Facebook Workplace co-founder launches downtime fire alarm Kintaba

jedberg · on Feb 10, 2020

At Netflix we build internal tools and systems that basically did all this stuff, so it looks interesting, out of the box.

One of the nicest things was that we use a single deployment tool for almost all deployments, and it could insert the deployments into the timeline so we could see every deploy both during and before the incident.

But the biggest issue was voice. We always had a conference call running for incidents because some people would be in a place where they couldn't open chat (driving to the office or similar) and it was always a pain to integrate the voice data.

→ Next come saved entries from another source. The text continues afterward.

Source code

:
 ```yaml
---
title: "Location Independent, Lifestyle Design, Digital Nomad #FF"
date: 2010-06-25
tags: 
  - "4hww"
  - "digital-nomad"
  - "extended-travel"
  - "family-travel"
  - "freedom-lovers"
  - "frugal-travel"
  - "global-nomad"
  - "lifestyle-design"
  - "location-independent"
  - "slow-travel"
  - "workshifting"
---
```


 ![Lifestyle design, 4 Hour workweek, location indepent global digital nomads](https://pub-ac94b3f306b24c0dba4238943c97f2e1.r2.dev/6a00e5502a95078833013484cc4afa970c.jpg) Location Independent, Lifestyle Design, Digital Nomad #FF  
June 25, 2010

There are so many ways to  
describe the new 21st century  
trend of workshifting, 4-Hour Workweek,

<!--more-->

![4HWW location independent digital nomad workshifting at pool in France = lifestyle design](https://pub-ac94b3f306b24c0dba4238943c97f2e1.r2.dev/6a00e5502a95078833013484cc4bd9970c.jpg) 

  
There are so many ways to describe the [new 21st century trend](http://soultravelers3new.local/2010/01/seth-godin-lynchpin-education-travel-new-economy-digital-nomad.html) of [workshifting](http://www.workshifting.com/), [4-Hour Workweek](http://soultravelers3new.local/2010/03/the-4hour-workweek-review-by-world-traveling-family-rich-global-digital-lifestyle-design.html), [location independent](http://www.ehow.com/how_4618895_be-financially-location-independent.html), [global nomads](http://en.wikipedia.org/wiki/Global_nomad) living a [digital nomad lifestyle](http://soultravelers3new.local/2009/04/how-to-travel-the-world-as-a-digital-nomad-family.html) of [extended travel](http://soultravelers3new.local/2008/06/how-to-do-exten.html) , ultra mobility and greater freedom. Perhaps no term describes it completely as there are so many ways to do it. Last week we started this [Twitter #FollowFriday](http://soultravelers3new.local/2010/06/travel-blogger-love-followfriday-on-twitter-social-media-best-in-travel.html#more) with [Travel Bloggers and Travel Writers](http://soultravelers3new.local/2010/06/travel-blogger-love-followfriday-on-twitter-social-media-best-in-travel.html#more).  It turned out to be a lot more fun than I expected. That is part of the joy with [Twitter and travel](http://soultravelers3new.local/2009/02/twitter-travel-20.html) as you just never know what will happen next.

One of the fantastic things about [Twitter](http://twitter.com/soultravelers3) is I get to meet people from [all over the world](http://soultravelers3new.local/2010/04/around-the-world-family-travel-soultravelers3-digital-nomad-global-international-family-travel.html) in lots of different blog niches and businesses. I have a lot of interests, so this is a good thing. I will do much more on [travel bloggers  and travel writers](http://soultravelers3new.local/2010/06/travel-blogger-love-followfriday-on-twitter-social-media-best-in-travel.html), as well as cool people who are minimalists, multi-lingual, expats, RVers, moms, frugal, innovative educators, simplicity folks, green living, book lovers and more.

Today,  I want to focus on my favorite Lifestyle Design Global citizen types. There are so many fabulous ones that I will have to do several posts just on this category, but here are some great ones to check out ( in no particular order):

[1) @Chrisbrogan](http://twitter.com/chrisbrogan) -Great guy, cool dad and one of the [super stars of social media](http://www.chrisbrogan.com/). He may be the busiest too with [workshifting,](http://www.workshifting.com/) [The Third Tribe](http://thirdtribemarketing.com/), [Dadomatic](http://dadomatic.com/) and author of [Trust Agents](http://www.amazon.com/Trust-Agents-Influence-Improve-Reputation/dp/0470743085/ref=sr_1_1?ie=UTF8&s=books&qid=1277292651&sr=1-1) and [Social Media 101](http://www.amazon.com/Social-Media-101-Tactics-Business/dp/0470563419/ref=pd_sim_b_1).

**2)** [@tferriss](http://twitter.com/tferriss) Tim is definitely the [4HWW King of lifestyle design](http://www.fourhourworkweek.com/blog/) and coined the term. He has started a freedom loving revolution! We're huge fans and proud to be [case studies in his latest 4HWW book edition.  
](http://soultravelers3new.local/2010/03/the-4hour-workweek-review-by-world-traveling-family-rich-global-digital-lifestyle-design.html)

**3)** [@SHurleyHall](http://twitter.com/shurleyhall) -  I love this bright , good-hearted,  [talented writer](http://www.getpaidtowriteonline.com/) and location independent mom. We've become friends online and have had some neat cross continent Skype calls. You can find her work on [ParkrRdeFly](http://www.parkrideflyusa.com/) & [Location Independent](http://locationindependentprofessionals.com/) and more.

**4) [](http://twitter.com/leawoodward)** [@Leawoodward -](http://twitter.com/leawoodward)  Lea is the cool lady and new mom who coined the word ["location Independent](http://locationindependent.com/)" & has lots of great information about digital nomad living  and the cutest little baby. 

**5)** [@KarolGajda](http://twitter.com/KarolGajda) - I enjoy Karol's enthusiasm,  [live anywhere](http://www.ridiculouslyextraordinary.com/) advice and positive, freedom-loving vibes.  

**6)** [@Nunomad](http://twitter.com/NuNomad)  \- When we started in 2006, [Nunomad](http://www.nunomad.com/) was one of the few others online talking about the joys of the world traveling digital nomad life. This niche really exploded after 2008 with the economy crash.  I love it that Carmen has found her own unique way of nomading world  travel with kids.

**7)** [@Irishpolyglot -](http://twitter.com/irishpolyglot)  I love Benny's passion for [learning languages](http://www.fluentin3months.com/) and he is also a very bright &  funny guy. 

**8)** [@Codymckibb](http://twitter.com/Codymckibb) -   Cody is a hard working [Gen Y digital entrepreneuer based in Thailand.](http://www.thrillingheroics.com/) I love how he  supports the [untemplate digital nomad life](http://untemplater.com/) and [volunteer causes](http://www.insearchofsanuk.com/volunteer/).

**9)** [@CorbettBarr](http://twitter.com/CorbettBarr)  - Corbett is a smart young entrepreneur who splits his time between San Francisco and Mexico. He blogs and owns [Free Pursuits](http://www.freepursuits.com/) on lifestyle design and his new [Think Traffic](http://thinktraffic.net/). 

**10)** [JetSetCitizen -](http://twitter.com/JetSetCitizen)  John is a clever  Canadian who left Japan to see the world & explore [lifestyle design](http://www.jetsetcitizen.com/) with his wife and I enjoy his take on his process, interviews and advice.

We got to a point where a recording of the incident call and a transcript could be added to the incident, but during the call the Call Leader usually had to quickly type the voice highlights into the chat.

I'd love to see a real time voice transcription as a feature. But it would have to be pretty good to not just get in the way.

quartz · on Feb 10, 2020

Conference line + transcription support is an awesome idea and something we can likely add without too much trouble!

Netflix is definitely on the good end of companies with custom tooling in this space. Would love to chat more about how you do things if you don't mind me reaching out personally?

jedberg · on Feb 10, 2020

Email is in my profile. Would love to chat with you!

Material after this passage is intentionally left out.